EXERCISE GOAL.
Where does the word "licence" occur in the material? Copy each line that has it.

EXERCISE MATERIAL.
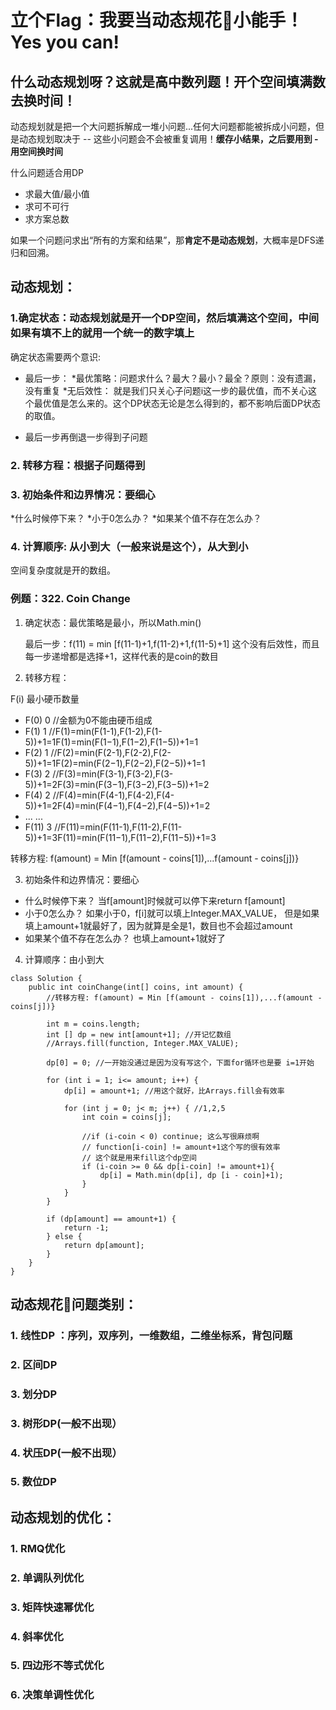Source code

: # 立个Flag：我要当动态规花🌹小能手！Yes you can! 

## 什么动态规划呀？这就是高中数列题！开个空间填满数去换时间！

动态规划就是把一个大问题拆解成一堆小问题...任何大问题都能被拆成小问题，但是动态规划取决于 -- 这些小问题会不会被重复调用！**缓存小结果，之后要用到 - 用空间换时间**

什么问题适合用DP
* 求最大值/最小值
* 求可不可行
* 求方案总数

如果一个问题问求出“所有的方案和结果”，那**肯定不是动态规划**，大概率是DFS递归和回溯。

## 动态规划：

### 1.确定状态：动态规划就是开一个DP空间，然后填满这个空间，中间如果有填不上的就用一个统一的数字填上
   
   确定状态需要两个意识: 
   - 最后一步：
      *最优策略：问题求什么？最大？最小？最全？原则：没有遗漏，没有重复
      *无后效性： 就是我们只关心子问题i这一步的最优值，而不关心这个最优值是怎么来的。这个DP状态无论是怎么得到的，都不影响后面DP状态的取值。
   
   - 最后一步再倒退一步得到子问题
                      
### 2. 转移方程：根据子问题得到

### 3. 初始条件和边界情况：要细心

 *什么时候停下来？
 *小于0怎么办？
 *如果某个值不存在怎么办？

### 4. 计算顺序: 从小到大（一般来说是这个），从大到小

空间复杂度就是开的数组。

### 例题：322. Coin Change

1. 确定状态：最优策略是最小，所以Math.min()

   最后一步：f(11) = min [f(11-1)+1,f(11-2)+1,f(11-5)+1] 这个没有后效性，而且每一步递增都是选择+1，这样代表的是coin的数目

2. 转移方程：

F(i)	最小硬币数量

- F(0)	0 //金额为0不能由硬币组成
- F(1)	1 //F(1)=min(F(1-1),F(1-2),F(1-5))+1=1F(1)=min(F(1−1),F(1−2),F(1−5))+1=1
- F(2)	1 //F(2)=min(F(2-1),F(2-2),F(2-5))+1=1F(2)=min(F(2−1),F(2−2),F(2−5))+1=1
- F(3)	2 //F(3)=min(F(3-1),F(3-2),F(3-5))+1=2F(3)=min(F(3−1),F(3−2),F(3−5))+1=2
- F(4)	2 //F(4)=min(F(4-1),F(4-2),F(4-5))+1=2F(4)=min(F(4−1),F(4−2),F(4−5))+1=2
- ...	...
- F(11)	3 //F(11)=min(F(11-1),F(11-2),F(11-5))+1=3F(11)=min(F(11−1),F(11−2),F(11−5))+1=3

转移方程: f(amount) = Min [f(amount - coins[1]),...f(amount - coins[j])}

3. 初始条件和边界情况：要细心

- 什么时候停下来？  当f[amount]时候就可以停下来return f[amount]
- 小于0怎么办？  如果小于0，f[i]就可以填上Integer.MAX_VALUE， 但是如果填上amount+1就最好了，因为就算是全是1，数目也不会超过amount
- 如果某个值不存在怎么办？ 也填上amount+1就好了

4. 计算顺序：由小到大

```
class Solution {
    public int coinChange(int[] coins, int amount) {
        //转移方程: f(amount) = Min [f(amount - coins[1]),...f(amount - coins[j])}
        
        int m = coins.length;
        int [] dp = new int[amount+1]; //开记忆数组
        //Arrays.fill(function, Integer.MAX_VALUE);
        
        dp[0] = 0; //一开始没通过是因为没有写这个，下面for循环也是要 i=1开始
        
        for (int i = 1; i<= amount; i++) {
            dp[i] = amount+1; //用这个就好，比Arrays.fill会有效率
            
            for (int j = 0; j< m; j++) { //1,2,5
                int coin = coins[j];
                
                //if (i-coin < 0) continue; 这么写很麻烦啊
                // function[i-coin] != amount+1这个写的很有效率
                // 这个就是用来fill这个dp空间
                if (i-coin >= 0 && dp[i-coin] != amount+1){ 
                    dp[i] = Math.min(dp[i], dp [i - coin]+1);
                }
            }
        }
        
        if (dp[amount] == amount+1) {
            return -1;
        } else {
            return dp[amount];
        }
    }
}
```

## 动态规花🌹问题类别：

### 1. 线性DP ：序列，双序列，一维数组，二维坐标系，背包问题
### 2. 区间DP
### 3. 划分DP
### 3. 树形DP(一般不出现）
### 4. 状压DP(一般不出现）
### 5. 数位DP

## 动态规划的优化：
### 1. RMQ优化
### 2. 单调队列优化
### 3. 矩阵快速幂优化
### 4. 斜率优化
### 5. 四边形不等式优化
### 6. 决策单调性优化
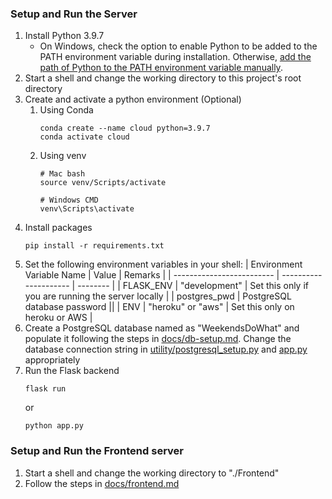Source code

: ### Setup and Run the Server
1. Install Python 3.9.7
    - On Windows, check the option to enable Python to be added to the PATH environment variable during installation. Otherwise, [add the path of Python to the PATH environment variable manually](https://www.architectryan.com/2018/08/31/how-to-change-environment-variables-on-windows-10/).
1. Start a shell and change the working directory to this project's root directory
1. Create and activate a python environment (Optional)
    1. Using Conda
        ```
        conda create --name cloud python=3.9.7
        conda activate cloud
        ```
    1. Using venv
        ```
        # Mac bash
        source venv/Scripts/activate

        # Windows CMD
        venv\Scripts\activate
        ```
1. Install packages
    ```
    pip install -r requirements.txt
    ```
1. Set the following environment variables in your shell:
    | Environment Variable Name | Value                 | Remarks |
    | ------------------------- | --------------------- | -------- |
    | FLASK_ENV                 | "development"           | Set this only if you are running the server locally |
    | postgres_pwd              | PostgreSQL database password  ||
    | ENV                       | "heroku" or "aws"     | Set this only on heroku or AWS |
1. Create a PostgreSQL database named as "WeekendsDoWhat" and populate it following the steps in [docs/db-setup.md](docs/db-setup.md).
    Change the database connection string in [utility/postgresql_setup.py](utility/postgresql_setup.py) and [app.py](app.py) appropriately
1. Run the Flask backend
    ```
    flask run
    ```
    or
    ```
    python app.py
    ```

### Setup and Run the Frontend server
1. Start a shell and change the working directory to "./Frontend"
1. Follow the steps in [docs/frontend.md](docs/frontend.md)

==

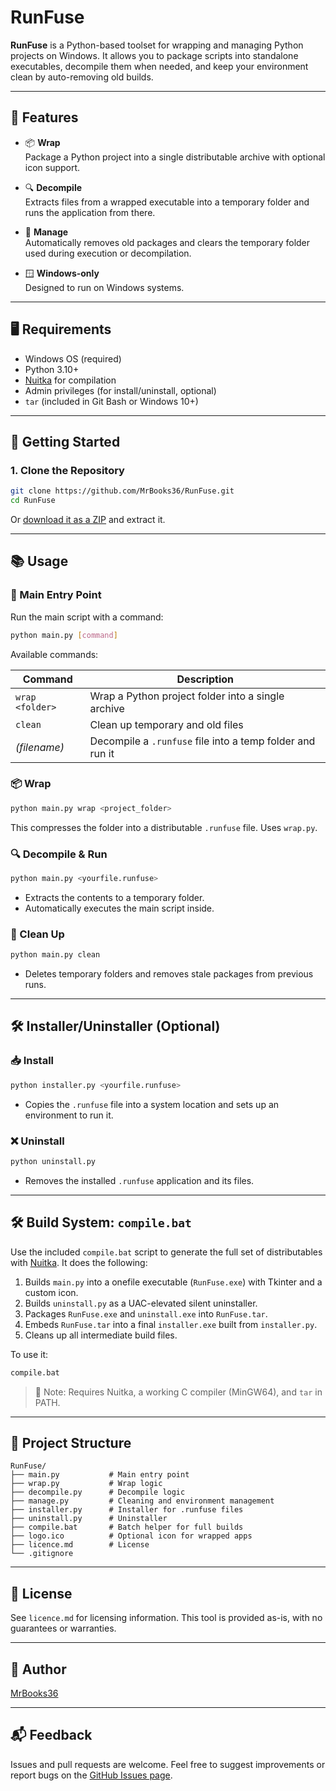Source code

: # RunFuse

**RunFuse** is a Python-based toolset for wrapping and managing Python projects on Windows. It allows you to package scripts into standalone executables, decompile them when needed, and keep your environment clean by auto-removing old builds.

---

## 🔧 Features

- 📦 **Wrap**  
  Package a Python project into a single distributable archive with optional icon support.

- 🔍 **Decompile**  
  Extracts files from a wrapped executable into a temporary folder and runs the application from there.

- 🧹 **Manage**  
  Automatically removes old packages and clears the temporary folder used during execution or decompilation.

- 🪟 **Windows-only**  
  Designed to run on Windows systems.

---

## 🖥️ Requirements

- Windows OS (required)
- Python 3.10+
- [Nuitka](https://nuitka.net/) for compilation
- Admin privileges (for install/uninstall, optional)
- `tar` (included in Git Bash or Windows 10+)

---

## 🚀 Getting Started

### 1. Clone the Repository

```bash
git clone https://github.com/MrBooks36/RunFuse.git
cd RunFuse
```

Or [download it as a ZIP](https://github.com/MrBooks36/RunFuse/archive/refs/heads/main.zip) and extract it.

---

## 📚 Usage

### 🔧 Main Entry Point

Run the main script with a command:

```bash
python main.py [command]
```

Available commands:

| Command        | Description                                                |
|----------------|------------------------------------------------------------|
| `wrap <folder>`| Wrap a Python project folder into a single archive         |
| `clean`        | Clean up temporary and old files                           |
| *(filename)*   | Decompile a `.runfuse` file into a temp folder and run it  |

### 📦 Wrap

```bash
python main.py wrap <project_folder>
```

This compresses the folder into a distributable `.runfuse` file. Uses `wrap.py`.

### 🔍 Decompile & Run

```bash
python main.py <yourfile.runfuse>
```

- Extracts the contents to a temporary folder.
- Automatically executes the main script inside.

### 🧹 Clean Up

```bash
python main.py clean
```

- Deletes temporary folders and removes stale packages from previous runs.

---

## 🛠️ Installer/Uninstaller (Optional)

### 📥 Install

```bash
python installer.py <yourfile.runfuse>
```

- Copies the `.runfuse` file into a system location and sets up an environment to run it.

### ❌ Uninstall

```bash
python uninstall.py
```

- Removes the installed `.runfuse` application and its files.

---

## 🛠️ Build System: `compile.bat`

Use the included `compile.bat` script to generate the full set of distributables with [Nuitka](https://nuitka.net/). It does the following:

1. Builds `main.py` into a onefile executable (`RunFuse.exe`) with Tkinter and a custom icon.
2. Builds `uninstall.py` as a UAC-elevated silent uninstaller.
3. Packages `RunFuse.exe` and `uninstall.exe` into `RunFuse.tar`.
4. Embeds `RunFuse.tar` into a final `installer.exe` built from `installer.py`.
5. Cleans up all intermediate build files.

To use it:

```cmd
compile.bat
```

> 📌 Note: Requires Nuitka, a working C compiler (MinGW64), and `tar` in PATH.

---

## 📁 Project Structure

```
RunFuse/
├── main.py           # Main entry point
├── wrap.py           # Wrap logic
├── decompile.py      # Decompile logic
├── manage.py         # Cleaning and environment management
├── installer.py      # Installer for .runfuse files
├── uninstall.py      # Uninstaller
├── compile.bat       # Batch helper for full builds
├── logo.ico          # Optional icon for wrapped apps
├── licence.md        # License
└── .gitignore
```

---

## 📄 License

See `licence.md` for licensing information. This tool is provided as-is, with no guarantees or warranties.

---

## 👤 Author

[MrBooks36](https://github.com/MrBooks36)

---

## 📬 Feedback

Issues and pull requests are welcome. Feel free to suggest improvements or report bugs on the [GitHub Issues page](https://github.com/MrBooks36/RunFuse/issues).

ANSWER FOR THIS EXERCISE.
├── licence.md        # License
See `licence.md` for licensing information. This tool is provided as-is, with no guarantees or warranties.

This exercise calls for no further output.